La philosophie, telle que la conçoit Wittgenstein, consiste donc à entendre autrement les termes quotidiens, à jouer avec leur usage, à éprouver leurs limites. « Quand nous philosophons, écrit-il dans ses Remarques sur les fondements des mathématiques (1956 ; Gallimard, 1983), nous sommes comme des sauvages, des hommes primitifs qui entendent les formes d’expression d’hommes civilisés, les mésinterprètent et tirent ensuite d’étranges conclusions de leur interprétation. »

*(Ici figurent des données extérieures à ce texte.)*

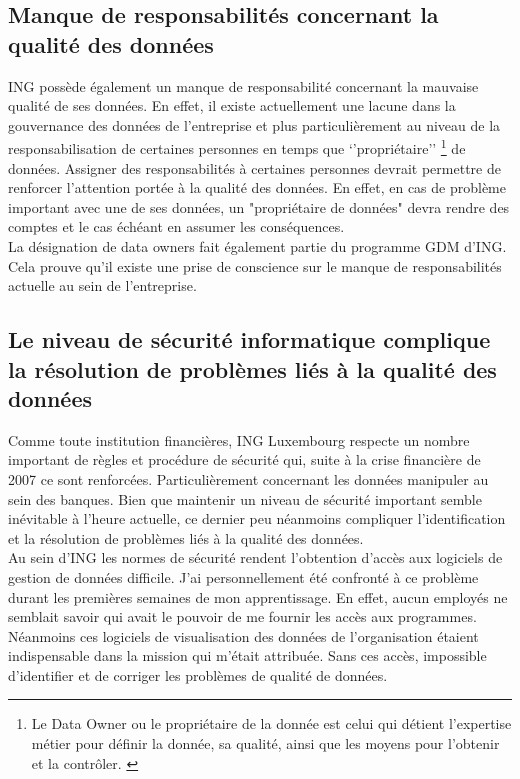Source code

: \documentclass[a4paper, 12pt, french]{article}
\begin{document}
\subsection{Manque de responsabilités concernant la qualité des données}

ING possède également un manque de responsabilité concernant la mauvaise qualité de ses données. En effet, il existe actuellement une lacune dans la gouvernance des données de l'entreprise et plus particulièrement au niveau de la responsabilisation de certaines personnes en temps que ‘’propriétaire’’ \footnote{Le Data Owner ou le propriétaire de la donnée est celui qui détient l’expertise métier pour définir la donnée, sa qualité, ainsi que les moyens pour l’obtenir et la contrôler. \citep{LeJournaldesRHLeCoulisses}} de données. Assigner des responsabilités à certaines personnes devrait permettre de renforcer l'attention portée à la qualité des données. En effet, en cas de problème important avec une de ses données, un "propriétaire de données" devra rendre des comptes et le cas échéant en assumer les conséquences. \\ 

La désignation de data owners fait également partie du programme GDM d'ING. Cela prouve qu'il existe une prise de conscience sur le manque de responsabilités actuelle au sein de l'entreprise. 

\subsection{Le niveau de sécurité informatique complique la résolution de problèmes liés à la qualité des données}

Comme toute institution financières, ING Luxembourg respecte un nombre important de règles et procédure de sécurité qui, suite à la crise financière de 2007 ce sont renforcées. Particulièrement concernant les données manipuler au sein des banques. Bien que maintenir un niveau de sécurité important semble inévitable à l’heure actuelle, ce dernier peu néanmoins compliquer l’identification et la résolution de problèmes liés à la qualité des données. \\

Au sein d'ING les normes de sécurité rendent l’obtention d’accès aux logiciels de gestion de données difficile. J’ai personnellement été confronté à ce problème durant les premières semaines de mon apprentissage. En effet, aucun employés ne semblait savoir qui avait le pouvoir de me fournir les accès aux programmes. Néanmoins ces logiciels de visualisation des données de l’organisation étaient indispensable dans la mission qui m’était attribuée. Sans ces accès, impossible d’identifier et de corriger les problèmes de qualité de données. \\
\end{document}
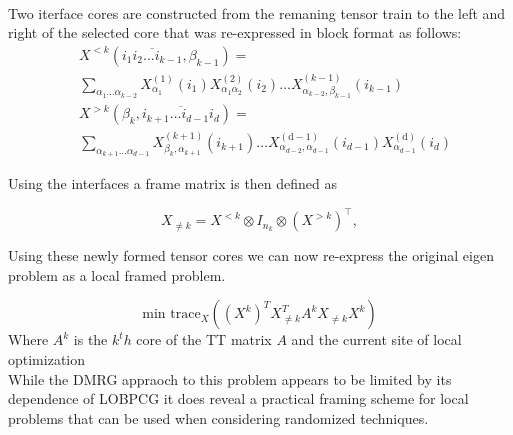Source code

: \documentclass[%
 aip,12pt
 amsmath,amssymb,
 reprint,%
]{revtex4-1}
\begin{document}
\\
Two iterface cores are constructed from the remaning tensor train to the left and right of the selected core that was re-expressed in block format as follows:
\begin{equation}
\begin{split}
&X^{<k}\left(\overline{i_{1} i_{2} \ldots i_{k-1}}, \beta_{k-1}\right)=
\\
&\sum_{\alpha_{1} \ldots \alpha_{k-2}} X_{\alpha_{1}}^{(1)}\left(i_{1}\right) X_{\alpha_{1} \alpha_{2}}^{(2)}\left(i_{2}\right) \ldots X_{\alpha_{k-2}, \beta_{k-1}}^{(k-1)}\left(i_{k-1}\right) \\
&X^{>k}\left(\beta_{k}, \overline{i_{k+1} \ldots i_{d-1} i_{d}}\right)=
\\
&\sum_{\alpha_{k+1} \ldots \alpha_{d-1}} X_{\beta_{k}, \alpha_{k+1}}^{(k+1)}\left(i_{k+1}\right) \ldots X_{\alpha_{d-2}, \alpha_{d-1}}^{(\mathrm{d}-1)}\left(i_{d-1}\right) X_{\alpha_{d-1}}^{(\mathrm{d})}\left(i_{d}\right)
  \end{split}
  \end{equation}

Using the interfaces a frame matrix is then defined as

\begin{equation}
  X_{\neq k}=X^{<k} \otimes I_{n_{k}} \otimes\left(X^{>k}\right)^{\top},
\end{equation}

Using these newly formed tensor cores we can now re-express the original eigen problem as a local framed problem.

\begin{equation}
  \text{min trace}_X((X^k)^TX_{\neq k}^TA^kX_{\neq k}X^k)
\end{equation}
Where $A^k$ is the $k^th$ core of the TT matrix $A$ and the current site of local optimization\\

While the DMRG appraoch to this problem appears to be limited by its dependence of LOBPCG it does reveal a practical framing scheme for local problems that can be used when considering randomized techniques.
\end{document}
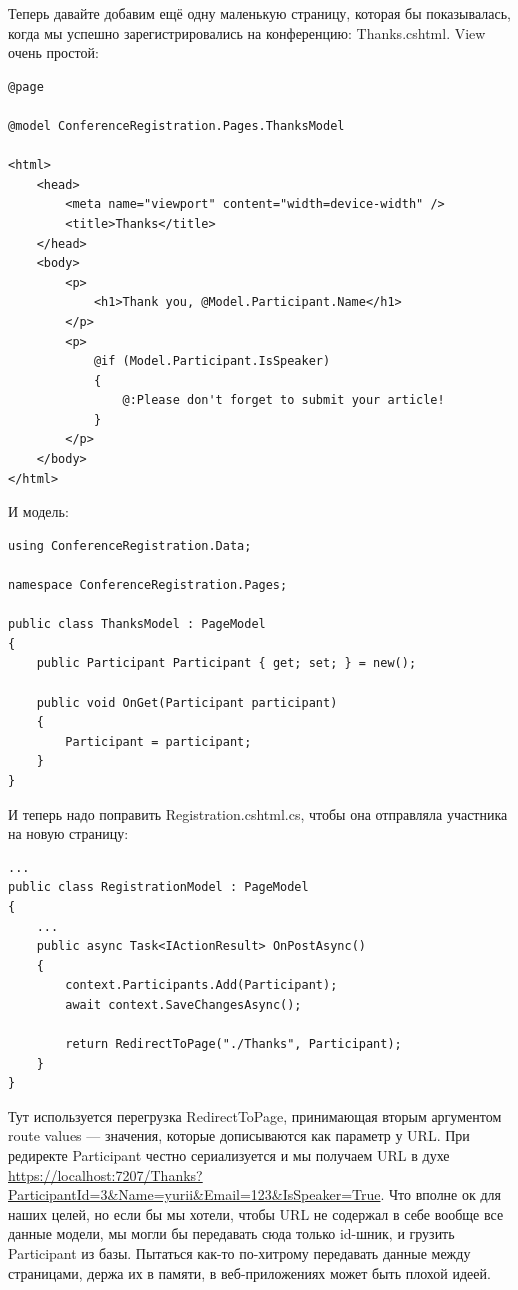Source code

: \documentclass{../../text-style}
\begin{document}
Теперь давайте добавим ещё одну маленькую страницу, которая бы показывалась, когда мы успешно зарегистрировались на конференцию: Thanks.cshtml. View очень простой:

\begin{verbatim}
@page

@model ConferenceRegistration.Pages.ThanksModel

<html>
    <head>
        <meta name="viewport" content="width=device-width" />
        <title>Thanks</title>
    </head>
    <body>
        <p>
            <h1>Thank you, @Model.Participant.Name</h1>
        </p>
        <p>
            @if (Model.Participant.IsSpeaker)
            {
                @:Please don't forget to submit your article!
            }
        </p>
    </body>
</html>
\end{verbatim}

И модель: 

\begin{verbatim}
using ConferenceRegistration.Data;

namespace ConferenceRegistration.Pages;

public class ThanksModel : PageModel
{
    public Participant Participant { get; set; } = new();

    public void OnGet(Participant participant)
    {
        Participant = participant;
    }
}
\end{verbatim}

И теперь надо поправить Registration.cshtml.cs, чтобы она отправляла участника на новую страницу:

\begin{verbatim}
...
public class RegistrationModel : PageModel
{
    ...
    public async Task<IActionResult> OnPostAsync()
    {
        context.Participants.Add(Participant);
        await context.SaveChangesAsync();

        return RedirectToPage("./Thanks", Participant);
    }
}
\end{verbatim}

Тут используется перегрузка RedirectToPage, принимающая вторым аргументом route values --- значения, которые дописываются как параметр у URL. При редиректе Participant честно сериализуется и мы получаем URL в духе \url{https://localhost:7207/Thanks?ParticipantId=3&Name=yurii&Email=123&IsSpeaker=True}. Что вполне ок для наших целей, но если бы мы хотели, чтобы URL не содержал в себе вообще все данные модели, мы могли бы передавать сюда только id-шник, и грузить Participant из базы. Пытаться как-то по-хитрому передавать данные между страницами, держа их в памяти, в веб-приложениях может быть плохой идеей.
\end{document}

Ces multiples jeux de Wittgenstein avec le langage, les idées, les évidences habituelles semblent au croisement de la rigueur logique et de la loufoquerie. Il demande par exemple, dans De la certitude (1969 ; Gallimard, 1976), pourquoi nous sommes sûrs que le Japon existe même sans jamais y être allés, ou bien par quel moyen nous savons que nous avons dix orteils, sans forcément les compter. Il n’hésite pas non plus à jouer avec la philosophie elle-même, et à en rire : « Je suis assis avec un philosophe dans le jardin ; il dit à maintes reprises : “Je sais que ceci est un arbre” tout en désignant un arbre près de nous. Une tierce personne arrive et entend cela, et je lui dis : “Cet homme n’est pas fou. Nous faisons de la philosophie.” »
Une phrase célébrissime
Ce rire feutré, discret mais permanent, constitue sans doute la manière spécifique qu’a eue Wittgenstein de penser. Son premier ouvrage, le Tractatus logico-philosophicus, rédigé dans une canonnière sur la Vistule pendant la première guerre mondiale et publié en 1921 (Gallimard, 1961), se termine par une phrase devenue célébrissime. Elle délimite le champ de la pensée et du langage : « Ce qu’on ne peut dire, il faut le taire. » On devrait la parodier pour caractériser l’ironie philosophique et sa fonction : « Ce dont on ne peut rire, inutile d’y penser. »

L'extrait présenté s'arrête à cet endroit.